Cloé Garnache, Michigan State University
Breakdown of the Equi-Marginal Principle in Permit Markets Involving Multiple Pollutants and Exogenous Caps
Date and Location
Wednesday, May 25, 2016, 4:10 PM - 5:30 PM
ARE Library Conference Room, 4101
Social Sciences and Humanities
Abstract
Pollution permit trading programs typically focus on individual pollutants, yet many environmental management problems involve multiple pollutants. Hence, potential benefits may arise from developing multi-pollutant strategies that take a more comprehensive approach to environmental management. There is interest in expanding market-based approaches that traditionally involve intra-pollutant trading, or trading “like” pollutants, to allow inter-pollutant trading, or trading across imperfectly substitutable pollutants.
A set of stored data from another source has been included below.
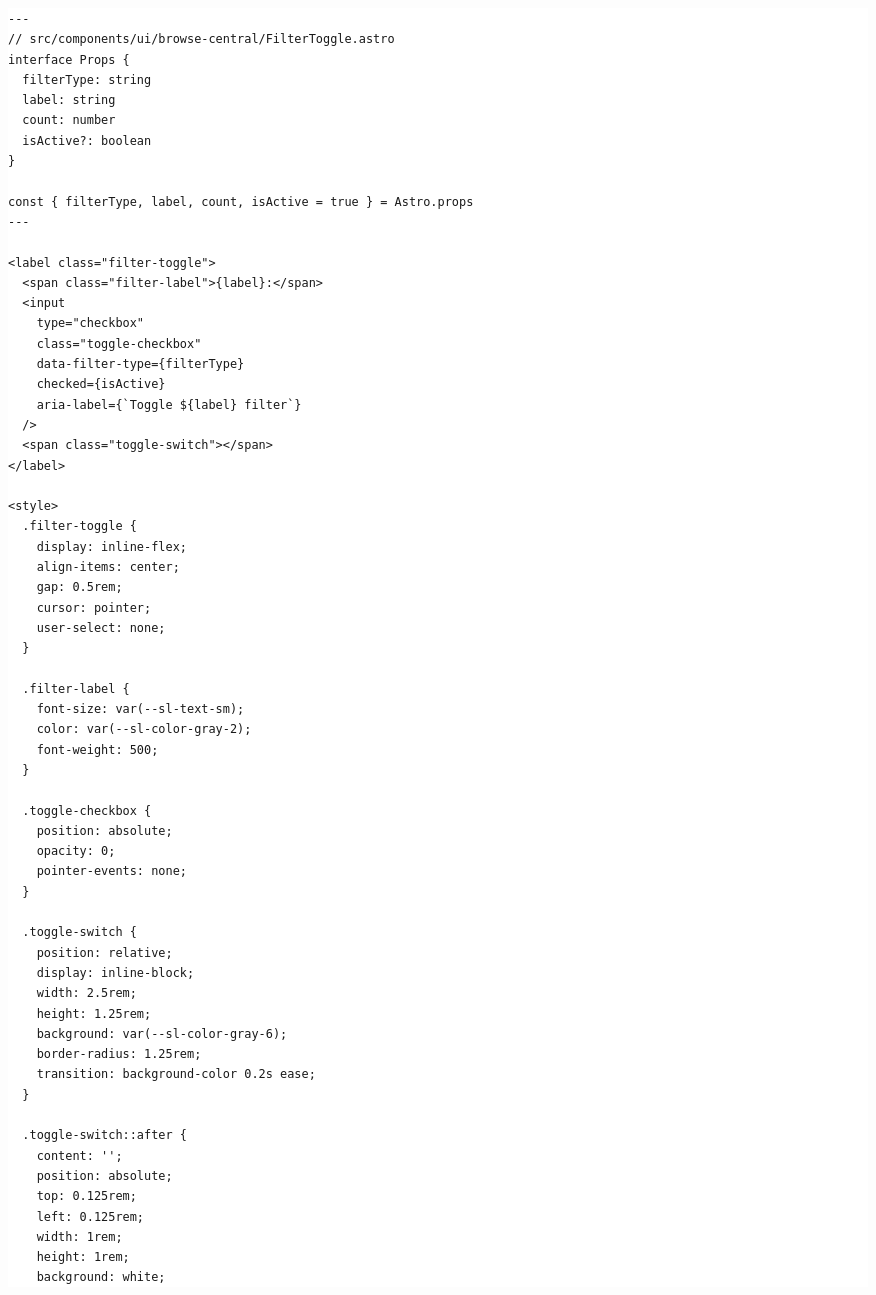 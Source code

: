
 ```astro
---
// src/components/ui/browse-central/FilterToggle.astro
interface Props {
  filterType: string
  label: string
  count: number
  isActive?: boolean
}

const { filterType, label, count, isActive = true } = Astro.props
---

<label class="filter-toggle">
  <span class="filter-label">{label}:</span>
  <input
    type="checkbox"
    class="toggle-checkbox"
    data-filter-type={filterType}
    checked={isActive}
    aria-label={`Toggle ${label} filter`}
  />
  <span class="toggle-switch"></span>
</label>

<style>
  .filter-toggle {
    display: inline-flex;
    align-items: center;
    gap: 0.5rem;
    cursor: pointer;
    user-select: none;
  }

  .filter-label {
    font-size: var(--sl-text-sm);
    color: var(--sl-color-gray-2);
    font-weight: 500;
  }

  .toggle-checkbox {
    position: absolute;
    opacity: 0;
    pointer-events: none;
  }

  .toggle-switch {
    position: relative;
    display: inline-block;
    width: 2.5rem;
    height: 1.25rem;
    background: var(--sl-color-gray-6);
    border-radius: 1.25rem;
    transition: background-color 0.2s ease;
  }

  .toggle-switch::after {
    content: '';
    position: absolute;
    top: 0.125rem;
    left: 0.125rem;
    width: 1rem;
    height: 1rem;
    background: white;
```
We examine the design of a market involving both inter- and intra-pollutant trades when some firms generate multiple pollutants. Our focus is on choosing trade ratios for both types of trades. We also extend prior work on market-based approaches for multi-pollutant problems by examining the second-best design of inter- and intra-pollutant trading ratios when permit caps are inefficient. This is important since permit caps are typically set exogenously in offset programs. We demonstrate analytically that one-for-one intra-pollutant trading is not generally optimal for uniformly mixed pollutants in this setting, regardless of whether inter-pollutant trading is allowed, because the equi-marginal principle is not satisfied. This contrasts with prior work that analyzes inter-pollutant trade ratios when one-to-one intra-pollutant trading rates are assumed due to uniform mixing of like pollutants. We highlight our analytical results using a numerical example of nitrogen trading in the Susquehanna River Basin in Pennsylvania.